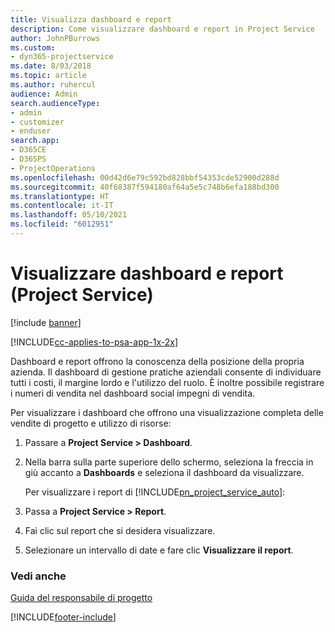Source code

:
 ```yaml
---
title: Visualizza dashboard e report
description: Come visualizzare dashboard e report in Project Service
author: JohnPBurrows
ms.custom:
- dyn365-projectservice
ms.date: 8/03/2018
ms.topic: article
ms.author: ruhercul
audience: Admin
search.audienceType:
- admin
- customizer
- enduser
search.app:
- D365CE
- D365PS
- ProjectOperations
ms.openlocfilehash: 00d42d6e79c592bd828bbf54353cde52900d288d
ms.sourcegitcommit: 40f68387f594180af64a5e5c748b6efa188bd300
ms.translationtype: HT
ms.contentlocale: it-IT
ms.lasthandoff: 05/10/2021
ms.locfileid: "6012951"
---
```

# <a name="view-dashboards-and-reports-project-service"></a>Visualizzare dashboard e report (Project Service)

[!include [banner](../includes/psa-now-project-operations.md)]

[!INCLUDE[cc-applies-to-psa-app-1x-2x](../includes/cc-applies-to-psa-app-1x-2x.md)]

Dashboard e report offrono la conoscenza della posizione della propria azienda. Il dashboard di gestione pratiche aziendali consente di individuare tutti i costi, il margine lordo e l'utilizzo del ruolo. È inoltre possibile registrare i numeri di vendita nel dashboard social impegni di vendita.  
  
 Per visualizzare i dashboard che offrono una visualizzazione completa delle vendite di progetto e utilizzo di risorse:  
  
1. Passare a **Project Service > Dashboard**.  
  
2. Nella barra sulla parte superiore dello schermo, seleziona la freccia in giù accanto a **Dashboards** e seleziona il dashboard da visualizzare.  
  
   Per visualizzare i report di [!INCLUDE[pn_project_service_auto](../includes/pn-project-service-auto.md)]:  
  
3. Passa a **Project Service > Report**.  
  
4. Fai clic sul report che si desidera visualizzare.  
  
5. Selezionare un intervallo di date e fare clic **Visualizzare il report**.  
  
### <a name="see-also"></a>Vedi anche  
 [Guida del responsabile di progetto](../psa/project-manager-guide.md)


[!INCLUDE[footer-include](../includes/footer-banner.md)]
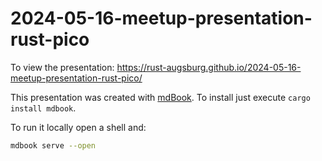 # 2024-05-16-meetup-presentation-rust-pico

To view the presentation: <https://rust-augsburg.github.io/2024-05-16-meetup-presentation-rust-pico/>

This presentation was created with [mdBook](https://rust-lang.github.io/mdBook/). To install just execute  `cargo install mdbook`.

To run it locally open a shell and:

```sh
mdbook serve --open
```
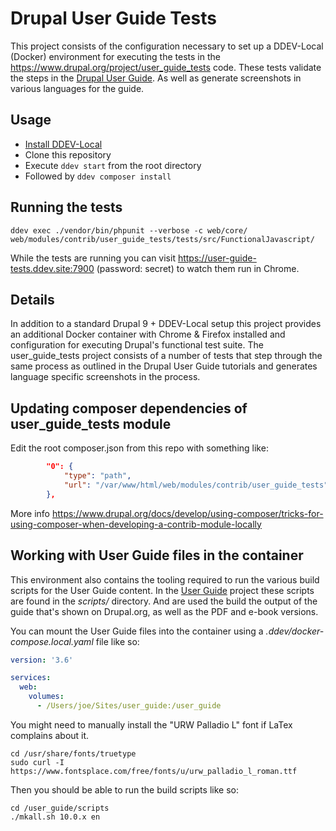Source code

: # Drupal User Guide Tests

This project consists of the configuration necessary to set up a DDEV-Local (Docker) environment for executing the tests in the https://www.drupal.org/project/user_guide_tests code. These tests validate the steps in the [Drupal User Guide](https://www.drupal.org/project/user_guide). As well as generate screenshots in various languages for the guide.

## Usage

- [Install DDEV-Local](https://ddev.readthedocs.io/en/latest/)
- Clone this repository
- Execute `ddev start` from the root directory
- Followed by `ddev composer install`

## Running the tests

```shell
ddev exec ./vendor/bin/phpunit --verbose -c web/core/ web/modules/contrib/user_guide_tests/tests/src/FunctionalJavascript/
```

While the tests are running you can visit https://user-guide-tests.ddev.site:7900 (password: secret) to watch them run in Chrome.

## Details

In addition to a standard Drupal 9 + DDEV-Local setup this project provides an additional Docker container with Chrome & Firefox installed and configuration for executing Drupal's functional test suite. The user_guide_tests project consists of a number of tests that step through the same process as outlined in the Drupal User Guide tutorials and generates language specific screenshots in the process.

## Updating composer dependencies of user_guide_tests module

Edit the root composer.json from this repo with something like:

```json
        "0": {
            "type": "path",
            "url": "/var/www/html/web/modules/contrib/user_guide_tests"
        },
```

More info https://www.drupal.org/docs/develop/using-composer/tricks-for-using-composer-when-developing-a-contrib-module-locally

## Working with User Guide files in the container

This environment also contains the tooling required to run the various build scripts for the User Guide content. In the [User Guide](https://www.drupal.og/project/user_guide) project these scripts are found in the _scripts/_ directory. And are used the build the output of the guide that's shown on Drupal.org, as well as the PDF and e-book versions.

You can mount the User Guide files into the container using a _.ddev/docker-compose.local.yaml_ file like so:

```yaml
version: '3.6'

services:
  web:
    volumes:
      - /Users/joe/Sites/user_guide:/user_guide
```

You might need to manually install the "URW Palladio L" font if LaTex complains about it.

```
cd /usr/share/fonts/truetype
sudo curl -I https://www.fontsplace.com/free/fonts/u/urw_palladio_l_roman.ttf
```

Then you should be able to run the build scripts like so:

```
cd /user_guide/scripts
./mkall.sh 10.0.x en
```
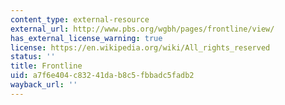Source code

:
 ```yaml
---
content_type: external-resource
external_url: http://www.pbs.org/wgbh/pages/frontline/view/
has_external_license_warning: true
license: https://en.wikipedia.org/wiki/All_rights_reserved
status: ''
title: Frontline
uid: a7f6e404-c832-41da-b8c5-fbbadc5fadb2
wayback_url: ''
---
```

#### Task to complete
In the material above, find each line that contains the word "title", and select it.

#### Expected output
title: Visualizza dashboard e report
title: Frontline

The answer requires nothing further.